Nakagawa Yutaka, Yamada Shizuo
Center for Pharma-Food Research (CPFR), Division of Pharmaceutical Sciences, Graduate School of Integrative Pharmaceutical and Nutritional Sciences, University of Shizuoka, 52-1 Yada, Suruga-Ku, Shizuoka, 422-8526, Japan.
Mol Cell Biochem. 2025 May;480(5):2661-2676. doi: 10.1007/s11010-024-05153-3. Epub 2024 Nov 6.
Irritable bowel syndrome is a gastrointestinal disorder due to multiple pathologies. While patients with this condition experience anxiety and depressed mood more frequently than healthy individuals, it is unclear how gastrointestinal dysfunction interacts with such neuropsychiatric symptoms. Data suggest that irritable bowel syndrome patients predominantly display a lower zinc intake, which presumably impairs enterochromaffin cells producing 5-hydroxytryptamine, gut bacteria fermenting short-chain fatty acids, and barrier system in the intestine, with the accompanying constipation, diarrhea, low-grade mucosal inflammation, and visceral pain. Dyshomeostasis of copper and zinc concentrations as well as elevated pro-inflammatory cytokine levels in the blood can disrupt blood-cerebrospinal fluid barrier function, leading to locus coeruleus neuroinflammation and hyperactivation with resultant amygdalar overactivation and dorsolateral prefrontal cortex hypoactivation as found in neuropsychiatric disorders. The dysregulation between the dorsolateral prefrontal cortex and amygdala is likely responsible for visceral pain-related anxiety, depressed mood caused by anticipatory anxiety, and visceral pain catastrophizing due to catastrophic thinking or cognitive distortion. Collectively, these events can result in a spiral of gastrointestinal symptoms and neuropsychiatric signs, prompting the progression of irritable bowel syndrome.

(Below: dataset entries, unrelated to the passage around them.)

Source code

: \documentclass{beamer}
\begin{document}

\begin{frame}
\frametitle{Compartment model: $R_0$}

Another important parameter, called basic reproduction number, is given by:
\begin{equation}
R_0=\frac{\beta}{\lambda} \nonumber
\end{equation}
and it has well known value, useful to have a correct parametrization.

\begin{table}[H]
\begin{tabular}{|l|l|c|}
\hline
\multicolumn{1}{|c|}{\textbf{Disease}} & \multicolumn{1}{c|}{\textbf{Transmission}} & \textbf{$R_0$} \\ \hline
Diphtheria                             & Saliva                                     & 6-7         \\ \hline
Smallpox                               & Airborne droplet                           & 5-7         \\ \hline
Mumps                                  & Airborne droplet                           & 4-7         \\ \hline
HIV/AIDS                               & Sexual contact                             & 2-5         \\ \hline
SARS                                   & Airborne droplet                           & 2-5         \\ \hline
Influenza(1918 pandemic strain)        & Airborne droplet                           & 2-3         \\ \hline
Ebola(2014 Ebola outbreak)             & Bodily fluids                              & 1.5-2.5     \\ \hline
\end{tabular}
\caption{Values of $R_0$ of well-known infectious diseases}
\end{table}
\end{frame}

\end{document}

Given that the negative feedback mechanism in regulation of the hypothalamic-pituitary-adrenal axis is preserved in a subset of neuropsychiatric cases, dorsolateral prefrontal cortex abnormality accompanied by neuropsychiatric symptoms may be a more significant contributing factor in brain-gut axis malfunction than activation of the hypothalamic corticotropin-releasing hormone system. The proposed mechanistic model could predict novel therapeutic interventions for comorbid irritable bowel syndrome and neuropsychiatric disorders.

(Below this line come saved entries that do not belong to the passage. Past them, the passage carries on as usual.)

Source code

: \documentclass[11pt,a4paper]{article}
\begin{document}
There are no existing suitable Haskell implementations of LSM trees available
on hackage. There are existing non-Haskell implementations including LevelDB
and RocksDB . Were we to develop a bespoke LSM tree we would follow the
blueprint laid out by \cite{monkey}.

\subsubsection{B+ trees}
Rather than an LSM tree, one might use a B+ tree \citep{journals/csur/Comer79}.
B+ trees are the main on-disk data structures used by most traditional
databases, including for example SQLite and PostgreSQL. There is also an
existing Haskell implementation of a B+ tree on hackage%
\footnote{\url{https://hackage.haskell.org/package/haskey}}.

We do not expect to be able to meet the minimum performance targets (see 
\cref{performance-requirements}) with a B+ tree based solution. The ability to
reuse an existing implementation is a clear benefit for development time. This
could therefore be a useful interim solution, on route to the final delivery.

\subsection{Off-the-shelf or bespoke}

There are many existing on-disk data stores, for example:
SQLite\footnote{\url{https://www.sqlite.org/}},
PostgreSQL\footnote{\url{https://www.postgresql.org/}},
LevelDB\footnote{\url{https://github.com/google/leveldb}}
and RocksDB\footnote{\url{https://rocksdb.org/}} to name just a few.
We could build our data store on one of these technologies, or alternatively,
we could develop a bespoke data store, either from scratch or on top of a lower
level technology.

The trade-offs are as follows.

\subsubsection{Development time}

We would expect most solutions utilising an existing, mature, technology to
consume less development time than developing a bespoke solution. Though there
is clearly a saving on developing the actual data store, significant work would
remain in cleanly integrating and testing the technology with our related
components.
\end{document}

肠易激综合征是一种由多种病理状况引起的胃肠道疾病。虽然患有这种疾病的患者比健康个体更频繁地经历焦虑和情绪低落,但尚不清楚胃肠功能障碍与这些神经精神症状是如何相互作用的。数据表明,肠易激综合征患者主要表现为锌摄入量较低,这可能会损害产生5-羟色胺的肠嗜铬细胞、发酵短链脂肪酸的肠道细菌以及肠道屏障系统,随之而来的是便秘、腹泻、低度黏膜炎症和内脏疼痛。血液中铜和锌浓度的稳态失衡以及促炎细胞因子水平的升高会破坏血脑脊髓液屏障功能,导致蓝斑神经炎症和过度激活,进而导致杏仁核过度激活和背外侧前额叶皮质低激活,这在神经精神疾病中也有发现。背外侧前额叶皮质和杏仁核之间的失调可能是与内脏疼痛相关的焦虑、预期性焦虑引起的情绪低落以及由灾难性思维或认知扭曲导致的内脏疼痛灾难化的原因。总的来说,这些事件会导致胃肠道症状和神经精神体征的恶性循环,促使肠易激综合征的进展。鉴于在下丘脑-垂体-肾上腺轴调节中的负反馈机制在一部分神经精神病例中得以保留,伴有神经精神症状的背外侧前额叶皮质异常可能比下丘脑促肾上腺皮质激素释放激素系统的激活在脑-肠轴功能障碍中是一个更重要的促成因素。所提出的机制模型可以预测针对肠易激综合征和神经精神疾病共病的新型治疗干预措施。